Oui. La certification peut être obtenue à titre volontaire, indépendamment de toute réponse à un appel d'offres, pour structurer sa démarche climatique, réduire ses coûts énergétiques et se différencier commercialement.
Les petites entreprises peuvent-elles aussi se faire certifier ?
Oui. Les petites organisations bénéficient d'exonérations adaptées à leur taille et à leur chiffre d'affaires. Les frais de certification peuvent également varier de quelques dizaines à plusieurs milliers d'euros par an selon l'ampleur de l'entreprise.
Un pouvoir adjudicateur peut-il exiger la certification comme condition d'accès à un marché ?

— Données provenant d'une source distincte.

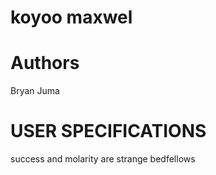 # koyoo maxwel


# Authors
Bryan Juma

# USER SPECIFICATIONS
success and molarity are strange bedfellows
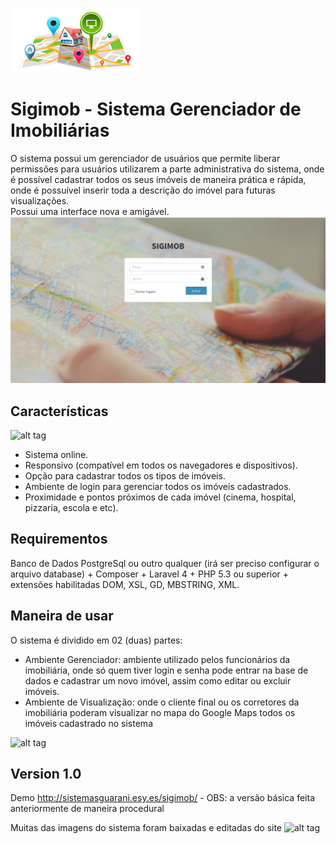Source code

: ![alt tag](https://github.com/SistemasGuarani/sigimob/raw/master/public/imagens/telas-sistema/logo.png)

Sigimob - Sistema Gerenciador de Imobiliárias
=========
O sistema possui um gerenciador de usuários que permite liberar permissões para usuários utilizarem a parte administrativa do sistema, onde é possível cadastrar todos os seus imóveis de maneira prática e rápida, onde é possuível inserir toda a descrição do imóvel para futuras visualizações.  
Possui uma interface nova e amigável.  
![alt tag](https://github.com/SistemasGuarani/sigimob/blob/master/public/imagens/telas-sistema/login.png)

Características
----
![alt tag](https://github.com/renankabal/cadastro-imobiliario/blob/master/images/telas-do-sistema/recursos.png)

  - Sistema online.
  - Responsivo (compatível em todos os navegadores e dispositivos).
  - Opção para cadastrar todos os tipos de imóveis.
  - Ambiente de login para gerenciar todos os imóveis cadastrados.
  - Proximidade e pontos próximos de cada imóvel (cinema, hospital, pizzaria, escola e etc).

Requirementos
----

Banco de Dados PostgreSql ou outro qualquer (irá ser preciso configurar o arquivo database) + Composer + Laravel 4 + PHP 5.3 ou superior + extensões habilitadas DOM, XSL, GD, MBSTRING, XML.


Maneira de usar
----

O sistema é dividido em 02 (duas) partes:
- Ambiente Gerenciador: ambiente utilizado pelos funcionários da imobiliária, onde só quem tiver login e senha pode entrar na base de dados e cadastrar um novo imóvel, assim como editar ou excluir imóveis.
- Ambiente de Visualização: onde o cliente final ou os corretores da imobiliária poderam visualizar no mapa do Google Maps todos os imóveis cadastrado no sistema

![alt tag](https://github.com/renankabal/cadastro-imobiliario/blob/master/images/telas-do-sistema/mapa.png)

Version 1.0
----
Demo http://sistemasguarani.esy.es/sigimob/ - OBS: a versão básica feita anteriormente de maneira procedural

Muitas das imagens do sistema foram baixadas e editadas do site ![alt tag](https://github.com/renankabal/cadastro-imobiliario/blob/master/images/telas-do-sistema/freepik.png)

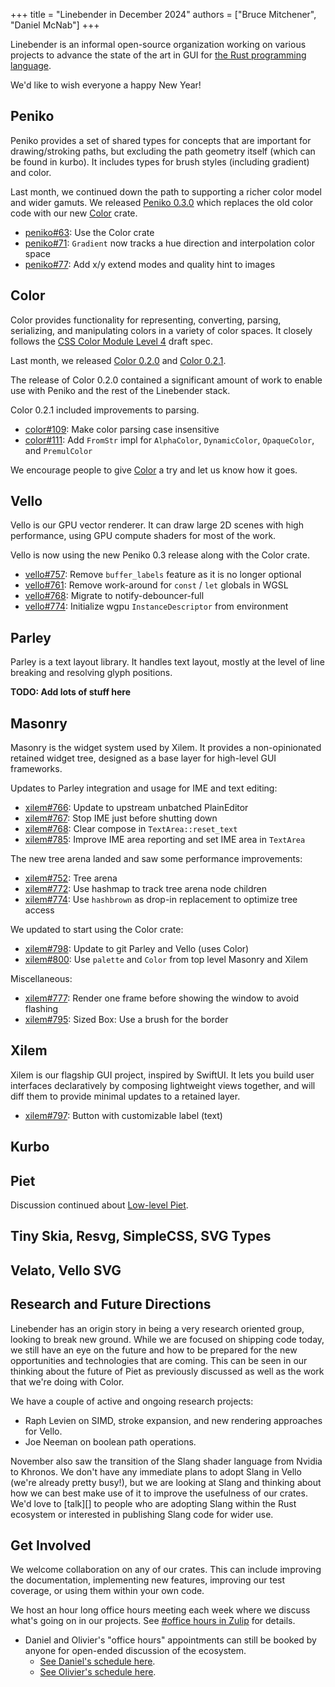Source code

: +++
title = "Linebender in December 2024"
authors = ["Bruce Mitchener", "Daniel McNab"]
+++

Linebender is an informal open-source organization working on various projects to advance the state of the art in GUI for [the Rust programming language](https://rust-lang.org).

We'd like to wish everyone a happy New Year!

## Peniko

Peniko provides a set of shared types for concepts that are important for drawing/stroking paths, but excluding the path geometry itself (which can be found in kurbo).
It includes types for brush styles (including gradient) and color.

Last month, we continued down the path to supporting a richer color model and wider gamuts.
We released [Peniko 0.3.0] which replaces the old color code with our new [Color] crate.

* [peniko#63]: Use the Color crate
* [peniko#71]: `Gradient` now tracks a hue direction and interpolation color space
* [peniko#77]: Add x/y extend modes and quality hint to images

## Color

Color provides functionality for representing, converting, parsing, serializing, and manipulating colors in a variety of color spaces.
It closely follows the [CSS Color Module Level 4] draft spec.

Last month, we released [Color 0.2.0] and [Color 0.2.1].

The release of Color 0.2.0 contained a significant amount of work to enable use with Peniko and the rest of the Linebender stack.

Color 0.2.1 included improvements to parsing.

* [color#109]: Make color parsing case insensitive
* [color#111]: Add `FromStr` impl for `AlphaColor`, `DynamicColor`, `OpaqueColor`, and `PremulColor`

We encourage people to give [Color] a try and let us know how it goes.

## Vello

Vello is our GPU vector renderer.
It can draw large 2D scenes with high performance, using GPU compute shaders for most of the work.

Vello is now using the new Peniko 0.3 release along with the Color crate.

* [vello#757]: Remove `buffer_labels` feature as it is no longer optional
* [vello#761]: Remove work-around for `const` / `let` globals in WGSL
* [vello#768]: Migrate to notify-debouncer-full
* [vello#774]: Initialize wgpu `InstanceDescriptor` from environment

## Parley

Parley is a text layout library.
It handles text layout, mostly at the level of line breaking and resolving glyph positions.

**TODO: Add lots of stuff here**

## Masonry

Masonry is the widget system used by Xilem.
It provides a non-opinionated retained widget tree, designed as a base layer for high-level GUI frameworks.

Updates to Parley integration and usage for IME and text editing:

* [xilem#766]: Update to upstream unbatched PlainEditor
* [xilem#767]: Stop IME just before shutting down
* [xilem#768]: Clear compose in `TextArea::reset_text`
* [xilem#785]: Improve IME area reporting and set IME area in `TextArea`

The new tree arena landed and saw some performance improvements:

* [xilem#752]: Tree arena
* [xilem#772]: Use hashmap to track tree arena node children
* [xilem#774]: Use `hashbrown` as drop-in replacement to optimize tree access

We updated to start using the Color crate:

* [xilem#798]: Update to git Parley and Vello (uses Color)
* [xilem#800]: Use `palette` and `Color` from top level Masonry and Xilem

Miscellaneous:

* [xilem#777]: Render one frame before showing the window to avoid flashing
* [xilem#795]: Sized Box: Use a brush for the border

## Xilem

Xilem is our flagship GUI project, inspired by SwiftUI.
It lets you build user interfaces declaratively by composing lightweight views together, and will diff them to provide minimal updates to a retained layer.

* [xilem#797]: Button with customizable label (text)

## Kurbo

## Piet

Discussion continued about [Low-level Piet].

## Tiny Skia, Resvg, SimpleCSS, SVG Types

## Velato, Vello SVG

## Research and Future Directions

Linebender has an origin story in being a very research oriented group, looking to break new ground.
While we are focused on shipping code today, we still have an eye on the future and how to be prepared for the new opportunities and technologies that are coming.
This can be seen in our thinking about the future of Piet as previously discussed as well as the work that we're doing with Color.

We have a couple of active and ongoing research projects:

* Raph Levien on SIMD, stroke expansion, and new rendering approaches for Vello.
* Joe Neeman on boolean path operations.

November also saw the transition of the Slang shader language from Nvidia to Khronos.
We don't have any immediate plans to adopt Slang in Vello (we're already pretty busy!), but we are looking at Slang and thinking about how we can best make use of it to improve the usefulness of our crates.
We'd love to [talk][] to people who are adopting Slang within the Rust ecosystem or interested in publishing Slang code for wider use.

## Get Involved

We welcome collaboration on any of our crates.
This can include improving the documentation, implementing new features, improving our test coverage, or using them within your own code.

We host an hour long office hours meeting each week where we discuss what's going on in our projects.
See [#office hours in Zulip](https://xi.zulipchat.com/#narrow/channel/359642-office-hours) for details.

* Daniel and Olivier's "office hours" appointments can still be booked by anyone for open-ended discussion of the ecosystem.
  * [See Daniel's schedule here](https://calendar.google.com/calendar/u/0/appointments/schedules/AcZssZ32eQYJ9DtZ_wJaYNtT36YioETiloZDIdImFpBFRo5-XsqGzpikgkg47LPsiHhpiwiQ1orOwwW2).
  * [See Olivier's schedule here](https://calendar.google.com/calendar/u/0/appointments/schedules/AcZssZ2t767ZRETD_TkRI_VxK2ZTG0VrO9OZ4l7HvTxefhtJcg85iK0ZN7zWNnAEZtH0Dn7C1GKxrmYM).

[CSS Color Module Level 4]: https://www.w3.org/TR/css-color-4/
[Low-level Piet]: https://xi.zulipchat.com/#narrow/channel/197075-gpu/topic/Low-level.20Piet

[color#109]: https://github.com/linebender/color/pull/109
[color#111]: https://github.com/linebender/color/pull/111
[peniko#63]: https://github.com/linebender/peniko/pull/63
[peniko#71]: https://github.com/linebender/peniko/pull/71
[peniko#77]: https://github.com/linebender/peniko/pull/77
[vello#757]: https://github.com/linebender/vello/pull/757
[vello#761]: https://github.com/linebender/vello/pull/761
[vello#768]: https://github.com/linebender/vello/pull/768
[vello#774]: https://github.com/linebender/vello/pull/774
[xilem#752]: https://github.com/linebender/xilem/pull/752
[xilem#766]: https://github.com/linebender/xilem/pull/766
[xilem#767]: https://github.com/linebender/xilem/pull/767
[xilem#768]: https://github.com/linebender/xilem/pull/768
[xilem#772]: https://github.com/linebender/xilem/pull/772
[xilem#774]: https://github.com/linebender/xilem/pull/774
[xilem#777]: https://github.com/linebender/xilem/pull/777
[xilem#785]: https://github.com/linebender/xilem/pull/785
[xilem#795]: https://github.com/linebender/xilem/pull/795
[xilem#797]: https://github.com/linebender/xilem/pull/797
[xilem#798]: https://github.com/linebender/xilem/pull/798
[xilem#800]: https://github.com/linebender/xilem/pull/800

[Color]: https://docs.rs/color/
[Color 0.2.0]: https://github.com/linebender/color/releases/tag/v0.2.0
[Color 0.2.1]: https://github.com/linebender/color/releases/tag/v0.2.1
[Peniko 0.3.0]: https://github.com/linebender/peniko/releases/tag/v0.3.0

Non. Elle ne peut pas être imposée comme critère d'éligibilité strict, ce qui désavantagerait injustement les petites entreprises et les entreprises étrangères. Elle intervient plutôt comme critère d'attribution, via la réduction fictive du prix évoquée plus haut.
Le certificat est-il valable indéfiniment ?
Non. La certification repose sur des audits périodiques réalisés par l'organisme certificateur, qui vérifie régulièrement que l'entreprise respecte toujours les exigences de l'échelon obtenu.